But then upgrading can be very risky because if you have any problem at all, unless you understand the helm chart you can rarely simply downgrade/uninstall, you could have caused a fatal problem and for a cluster, the resilience is meaningless if you make a change that blocks access to all service.
Other issues relate to dependencies and breaking changes which might be subtle and which might not be easy to discover like the fact some old resource uses a v1beta type which becomes deprecated.
I think once it is working, Kubernetes is very reliable for me but it is when making infrastructure changes that things can go south very quickly. Updating deployments etc. is fine.

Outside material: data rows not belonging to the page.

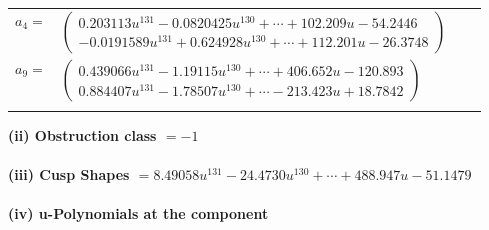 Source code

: \documentclass[1p]{elsarticle_modified}
\theoremstyle{definition}
\begin{document}
\begin{tabular}{m{7pt} m{180pt} m{7pt} m{180pt} }
\flushright $a_{4}=$&$\begin{pmatrix}0.203113 u^{131}-0.0820425 u^{130}+\cdots+102.209 u-54.2446\\-0.0191589 u^{131}+0.624928 u^{130}+\cdots+112.201 u-26.3748\end{pmatrix}$ \\
\flushright $a_{9}=$&$\begin{pmatrix}0.439066 u^{131}-1.19115 u^{130}+\cdots+406.652 u-120.893\\0.884407 u^{131}-1.78507 u^{130}+\cdots-213.423 u+18.7842\end{pmatrix}$\\&\end{tabular}
\flushleft \textbf{(ii) Obstruction class $= -1$}\\~\\
\flushleft \textbf{(iii) Cusp Shapes $= 8.49058 u^{131}-24.4730 u^{130}+\cdots+488.947 u-51.1479$}\\~\\
\newpage\renewcommand{\arraystretch}{1}
\flushleft \textbf{(iv) u-Polynomials at the component}\newline \\
\end{document}
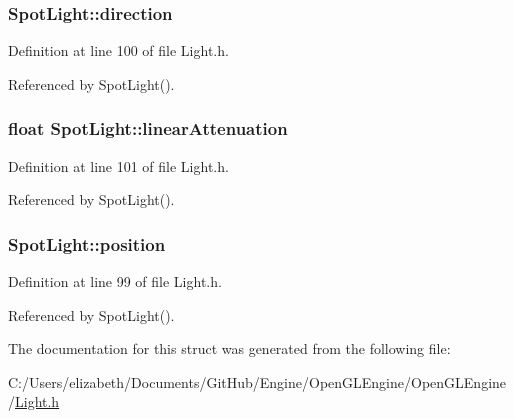 \subsubsection[{\texorpdfstring{direction}{direction}}]{ Spot\+Light\+::direction}\hypertarget{struct_spot_light_a0cc8dadd5f22dc604538ddf849c088dc}{}\label{struct_spot_light_a0cc8dadd5f22dc604538ddf849c088dc}


Definition at line 100 of file Light.\+h.



Referenced by Spot\+Light().

\subsubsection[{\texorpdfstring{linear\+Attenuation}{linearAttenuation}}]{\setlength{\rightskip}{0pt plus 5cm}float Spot\+Light\+::linear\+Attenuation}\hypertarget{struct_spot_light_a8c45a82ddf692a1b23c50aad68cb7dd6}{}\label{struct_spot_light_a8c45a82ddf692a1b23c50aad68cb7dd6}


Definition at line 101 of file Light.\+h.



Referenced by Spot\+Light().

\subsubsection[{\texorpdfstring{position}{position}}]{ Spot\+Light\+::position}\hypertarget{struct_spot_light_a707173cf04742ea60c140e1de36dc90a}{}\label{struct_spot_light_a707173cf04742ea60c140e1de36dc90a}


Definition at line 99 of file Light.\+h.



Referenced by Spot\+Light().



The documentation for this struct was generated from the following file\+:\begin{DoxyCompactItemize}
\item 
C\+:/\+Users/elizabeth/\+Documents/\+Git\+Hub/\+Engine/\+Open\+G\+L\+Engine/\+Open\+G\+L\+Engine/\hyperlink{_light_8h}{Light.\+h}\end{DoxyCompactItemize}
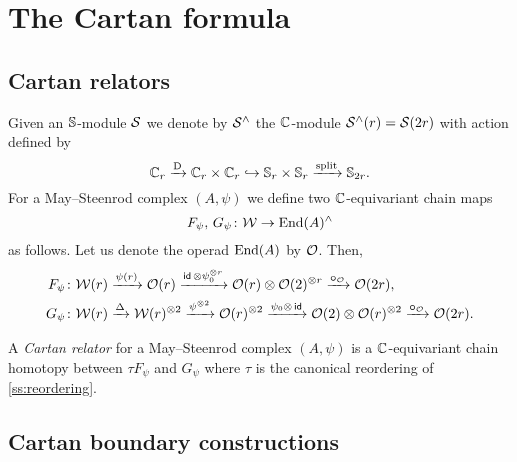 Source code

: 
\section{The Cartan formula}\label{s:cartan}

\subsection{Cartan relators}

Given an $\mathbb{S}$-module $\mathcal{S}$ we denote by $\mathcal{S}^\wedge$ the $\mathbb{C}$-module $\mathcal{S}^\wedge(r) = \mathcal{S}(2r)$ with
action defined by
\begin{equation}\label{eq:cyclic to 2-symetric}
	\mathbb{C}_r \xrightarrow{\mathrm{D}}
	\mathbb{C}_r \times \mathbb{C}_r \hookrightarrow
	\mathbb{S}_r \times \mathbb{S}_r \xrightarrow{\mathrm{split}}
	\mathbb{S}_{2r}.
\end{equation}
For a May--Steenrod complex $(A,\psi)$ we define two $\mathbb{C}$-equivariant chain maps
\[
F_\psi,\, G_\psi \colon \mathcal{W} \to \mathrm{End}(A)^\wedge
\]
as follows.
Let us denote the operad $\mathrm{End}(A)$ by $\mathcal{O}$.
Then,
\begin{align*}
	F_\psi \colon& \mathcal{W}(r) \xrightarrow{\psi(r)} \mathcal{O}(r) \xrightarrow{\mathsf{id}\, \otimes \psi_0^{\otimes r}}
	\mathcal{O}(r) \otimes \mathcal{O}(2)^{\otimes r} \xrightarrow{\bm{\circ}_{\mathcal{O}}}
	\mathcal{O}(2r), \\
	G_\psi \colon& \mathcal{W}(r) \xrightarrow{\Delta}
	\mathcal{W}(r)^{\otimes 2} \xrightarrow{\psi^{\otimes 2}}
	\mathcal{O}(r)^{\otimes 2} \xrightarrow{\psi_0 \otimes\, \mathsf{id}}
	\mathcal{O}(2) \otimes \mathcal{O}(r)^{\otimes 2} \xrightarrow{\bm{\circ}_{\mathcal{O}}}
	\mathcal{O}(2r).
\end{align*}

\begin{definition*}
	A \textit{Cartan relator} for a May--Steenrod complex $(A, \psi)$ is a $\mathbb{C}$-equivariant chain homotopy between $\tau F_\psi$ and $G_\psi$ where $\tau$ is the canonical reordering of \cref{ss:reordering}.
\end{definition*}

\subsection{Cartan boundary constructions}\label{ss:cartan_coboundary}

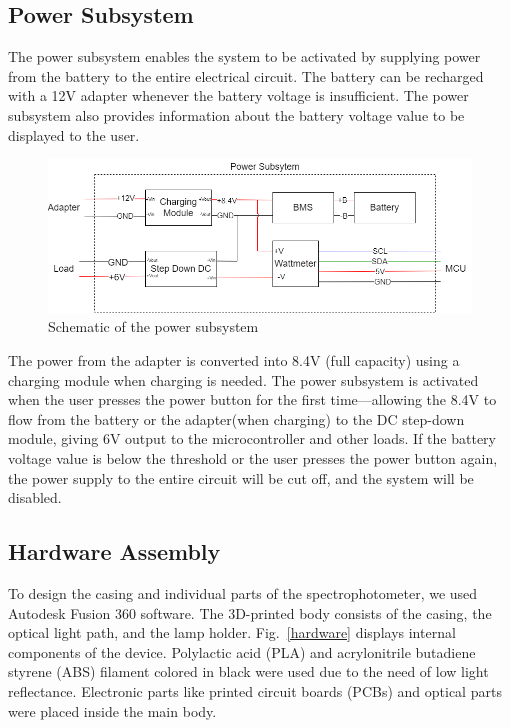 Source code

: \documentclass[conference]{IEEEtran}
\begin{document}
\subsection{Power Subsystem}
The power subsystem enables the system to be activated by supplying power from the battery to the entire electrical circuit. 
The battery can be recharged with a 12V adapter whenever the battery voltage is insufficient. 
The power subsystem also provides information about the battery voltage value to be displayed to the user. 

\begin{figure}[htbp]
    \centerline{\includegraphics[scale=0.3]{power-schematic.png}}
    \caption{Schematic of the power subsystem}
    \label{power-dfd}
    \end{figure}

The power from the adapter is converted into 8.4V (full capacity) using a charging module when charging is needed.
The power subsystem is activated when the user presses the power button for the first time—allowing the 8.4V to flow from the battery or the adapter(when charging) to the DC step-down module, giving 6V output to the microcontroller and other loads. 
If the battery voltage value is below the threshold or the user presses the power button again, the power supply to the entire circuit will be cut off, and the system will be disabled.

\subsection{Hardware Assembly}
To design the casing and individual parts of the spectrophotometer, we used Autodesk Fusion 360 software.
The 3D-printed body consists of the casing, the optical light path, and the lamp holder.
Fig.~\ref{hardware} displays internal components of the device.
Polylactic acid (PLA) and acrylonitrile butadiene styrene (ABS) filament colored in black were used due to the need of low light reflectance.
Electronic parts like printed circuit boards (PCBs) and optical parts were placed inside the main body.
\end{document}
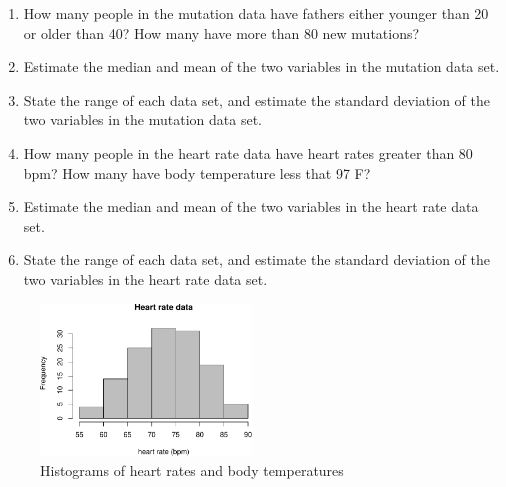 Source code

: \documentclass[
  letterpaper,
  DIV=11,
  numbers=noendperiod]{scrreprt}
\newenvironment{Shaded}{\begin{snugshade}}{\end{snugshade}}
\newcommand{\AttributeTok}[1]{\textcolor[rgb]{0.40,0.45,0.13}{#1}}
\newcommand{\ConstantTok}[1]{\textcolor[rgb]{0.56,0.35,0.01}{#1}}
\newcommand{\FunctionTok}[1]{\textcolor[rgb]{0.28,0.35,0.67}{#1}}
\newcommand{\NormalTok}[1]{\textcolor[rgb]{0.00,0.23,0.31}{#1}}
\newcommand{\OtherTok}[1]{\textcolor[rgb]{0.00,0.23,0.31}{#1}}
\newcommand{\SpecialCharTok}[1]{\textcolor[rgb]{0.37,0.37,0.37}{#1}}
\newcommand{\StringTok}[1]{\textcolor[rgb]{0.13,0.47,0.30}{#1}}
\begin{document}
\begin{enumerate}
\def\labelenumi{\arabic{enumi}.}
\item
  How many people in the mutation data have fathers either younger than
  20 or older than 40? How many have more than 80 new mutations?
\item
  Estimate the median and mean of the two variables in the mutation data
  set.
\item
  State the range of each data set, and estimate the standard deviation
  of the two variables in the mutation data set.
\item
  How many people in the heart rate data have heart rates greater than
  80 bpm? How many have body temperature less that 97 F?
\item
  Estimate the median and mean of the two variables in the heart rate
  data set.
\item
  State the range of each data set, and estimate the standard deviation
  of the two variables in the heart rate data set.
\end{enumerate}

\begin{Shaded}
\end{Shaded}

\begin{figure}[H]

{\centering \includegraphics[width=0.5\textwidth,height=\textheight]{./descriptive_files/figure-pdf/fig-ch3-HR-1.pdf}

}

\caption{\label{fig-ch3-HR-1}Histograms of heart rates and body
temperatures}

\end{figure}
\end{document}
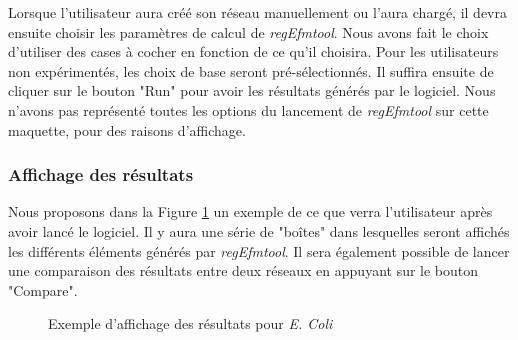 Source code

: Lorsque l'utilisateur aura créé son réseau manuellement ou l'aura chargé, il devra ensuite choisir les paramètres de calcul de \textit{regEfmtool}. Nous avons fait le choix d'utiliser des cases à cocher en fonction de ce qu'il choisira. Pour les utilisateurs non expérimentés, les choix de base seront pré-sélectionnés. Il suffira ensuite de cliquer sur le bouton "Run" pour avoir les résultats générés par le logiciel. Nous n'avons pas représenté toutes les options du lancement de \textit{regEfmtool} sur cette maquette, pour des raisons d'affichage.

\pagebreak

\subsubsection{Affichage des résultats}

Nous proposons dans la Figure \ref{affichage} un exemple de ce que verra l'utilisateur après avoir lancé le logiciel. Il y aura une série de "boîtes" dans lesquelles seront affichés les différents éléments générés par \textit{regEfmtool}. Il sera également possible de lancer une comparaison des résultats entre deux réseaux en appuyant sur le bouton "Compare". 

\begin{figure}[!ht]
	\begin{center}
		\caption{Exemple d'affichage des résultats pour \textit{E. Coli}}
  		\label{affichage}
  	\end{center}	
\end{figure}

So we have a few Spring Boot based webapps which were running (along with PgSQL) on a shared AWS t2.medium instance, we migrated these to a GKE cluster with a node pool of e2-standard-2 instances. The nodes are on a private network and don't have public IPs. The services are exposed via Load Balancer based Ingress (with SSL). Even after allocating one core to PgSQL and 2GB RAM, the API calls from the GKE applications are perceptively slower than that of the shared AWS t2.medium instance based deployment. Tried giving generous CPU and RAM to the applications however, it still didn't improve the response time. Since these are the very fist applications being moved to this cluster, there isn't much else running on this cluster.
Now sure what's causing the slowness. Have any of you experienced something like this in GKE?
Inherited a web site and hosting from another studio. They setup a php site in a docker inside a vps. They don't use micro services its one monolith container. They didn't setup any way to get logs out of the thing. They don't use docker compose to build an image, they get a console for the container and use it like a vps.
They literally just use it to add another layer of containerisation on their vps.
You already need to understand linux to use docker or kubernetes, If you don't use micro services or need horizontal scaling its just more to learn, an extra layer of complexity thats super fragile and a nightmare to debug.
It has such a niche use case but every one use it where its not useful because its trendy. They want to put on their cv that they have used docker / kubernetes they don't have to write that it wasn't necessary and caused issues.
I suddenly wake up, covered in cold sweat. My heart is pumping so hard.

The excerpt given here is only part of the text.